On 9 March 2008, the European Space Agency launched an uncrewed cargo spacecraft named the Jules Verne ATV on a mission to bring supplies and cargo to the International Space Station. In homage to Verne's astronomical writings, the craft carried two handwritten manuscript pages from Verne's files as well as a Hetzel double edition of From the Earth to the Moon and Around the Moon published in Verne's lifetime.
- In 2011, Google commemorated Jules Verne's 183rd birthday by featuring a Google Doodle based on his works.
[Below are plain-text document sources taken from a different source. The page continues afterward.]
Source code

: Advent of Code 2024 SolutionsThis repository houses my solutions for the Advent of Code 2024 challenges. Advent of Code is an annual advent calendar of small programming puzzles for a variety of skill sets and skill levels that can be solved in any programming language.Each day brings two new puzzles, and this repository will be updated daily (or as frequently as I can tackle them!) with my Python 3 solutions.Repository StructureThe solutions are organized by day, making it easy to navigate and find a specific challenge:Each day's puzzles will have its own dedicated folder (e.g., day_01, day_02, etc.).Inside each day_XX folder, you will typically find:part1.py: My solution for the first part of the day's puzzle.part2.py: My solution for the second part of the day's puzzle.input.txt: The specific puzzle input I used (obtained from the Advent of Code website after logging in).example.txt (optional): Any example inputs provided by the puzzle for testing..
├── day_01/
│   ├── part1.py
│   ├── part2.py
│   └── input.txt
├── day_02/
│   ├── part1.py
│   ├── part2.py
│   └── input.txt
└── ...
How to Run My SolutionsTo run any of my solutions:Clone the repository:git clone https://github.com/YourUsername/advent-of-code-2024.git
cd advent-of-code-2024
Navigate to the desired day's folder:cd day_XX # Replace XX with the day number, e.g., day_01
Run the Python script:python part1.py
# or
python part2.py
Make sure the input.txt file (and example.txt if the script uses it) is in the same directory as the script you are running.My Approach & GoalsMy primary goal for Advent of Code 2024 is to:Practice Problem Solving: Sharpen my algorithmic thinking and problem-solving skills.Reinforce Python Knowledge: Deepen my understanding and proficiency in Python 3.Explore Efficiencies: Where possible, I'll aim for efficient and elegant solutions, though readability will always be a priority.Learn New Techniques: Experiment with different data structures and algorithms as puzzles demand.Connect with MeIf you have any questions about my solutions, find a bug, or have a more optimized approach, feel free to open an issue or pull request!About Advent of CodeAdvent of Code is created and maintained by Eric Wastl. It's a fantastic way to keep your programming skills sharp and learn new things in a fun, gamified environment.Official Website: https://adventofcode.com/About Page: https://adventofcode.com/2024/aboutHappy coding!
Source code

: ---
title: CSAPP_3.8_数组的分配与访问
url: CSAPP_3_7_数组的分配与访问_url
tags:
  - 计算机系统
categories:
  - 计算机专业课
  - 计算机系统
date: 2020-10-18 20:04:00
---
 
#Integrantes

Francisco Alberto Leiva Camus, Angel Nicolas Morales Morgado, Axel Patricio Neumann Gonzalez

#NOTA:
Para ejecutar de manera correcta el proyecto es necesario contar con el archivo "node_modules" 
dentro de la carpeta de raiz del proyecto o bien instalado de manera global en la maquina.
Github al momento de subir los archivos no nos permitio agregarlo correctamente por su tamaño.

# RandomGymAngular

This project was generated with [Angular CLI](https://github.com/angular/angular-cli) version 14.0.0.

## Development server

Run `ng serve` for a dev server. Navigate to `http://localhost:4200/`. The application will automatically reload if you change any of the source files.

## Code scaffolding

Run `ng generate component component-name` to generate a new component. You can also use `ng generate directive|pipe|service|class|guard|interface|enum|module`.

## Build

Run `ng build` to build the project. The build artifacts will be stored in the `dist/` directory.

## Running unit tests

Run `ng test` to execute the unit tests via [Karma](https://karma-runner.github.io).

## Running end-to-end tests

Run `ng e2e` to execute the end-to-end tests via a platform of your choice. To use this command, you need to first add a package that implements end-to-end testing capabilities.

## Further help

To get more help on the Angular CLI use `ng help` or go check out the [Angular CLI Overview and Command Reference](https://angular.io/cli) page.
- Two ships of the French Navy have been named .
- CMA CGM Jules Verne, one of the largest container ships in the world, was named for him in 2013.
- RSS Jules Verne, was Blue Origin's prototype space capsule for the New Shepard suborbital tourist rocket.
- The Jules Verne Trophy is awarded to the fastest circumnavigation of the world by sailboat, as a reference of the novel Around the World in Eighty Days.
- Minor planet 5231 Verne is named in his honor.
- Lego released a special set referencing his books titled Tribute to Jules Verne's Books.

==References in popular culture==
- In the film Back to the Future Part III (1990), Doc Emmett Brown's children are named Jules and Verne.
- Jules Verne appeared in the Transformers: Rescue Bots series episode "Last of Morocco", where he is revealed to be the estranged friend of recurring series antagonist Thaddeus Morocco. He is also a time traveler, having discovered a means of moving through the ages using a device of his own invention and Energon, the power source of all Transformers. After being contacted by his old friend, Verne travels to the present day, meets the Rescue Bots, and reveals that he has encountered other Transformers during his travels through time. At the time that he meets the series' heroes, he has not yet written Twenty Thousand Leagues Under the Seas, but later becomes determined to do so after taking a trip in a submarine. In a paradox, Morocco has a submarine called the Nemo that he presumably named for Jules Verne's character, whom Verne presumably named after the adventure involving the submarine. As a result of the episode's events, Verne takes Morocco - whose memories have been erased so that he no longer remembers his villainous career - to the future to live.
- JV- The Extraordinary Adventures of Jules Verne is an Italian animated television series that recounts the fictionalized adventures of Jules Verne at age 16.
- Jules Verne has influenced various Japanese steampunk anime and manga works, notably Hayao Miyazaki's anime productions such as Future Boy Conan (1979), Castle in the Sky (1986) and Nadia: The Secret of Blue Water (1990). Nadia is loosely based on Twenty Thousand Leagues Under the Seas, with Captain Nemo making an appearance.
- Space Mountain De la Terre à la Lune was a themed rollercoaster at Disneyland Paris after the story by Jules Verne.
- Jules Verne leads a fellowship of vampire hunters set in the year 1888 in the novel Modern Marvels - Viktoriana (2013) written by Wayne Reinagel. The fellowship includes Mary Shelley, Edgar Allan Poe, H.G. Wells, Bram Stoker, Arthur Conan Doyle, Nikola Tesla, Harry Houdini and H. Rider Haggard.
- Les Mystères du Nautilus is a guided tour at Disneyland Paris and a darkride at Tokyo Disneyland after the story by Jules Verne.
- Horizons (Epcot) had an animatronic of Jules Verne at the start of the ride.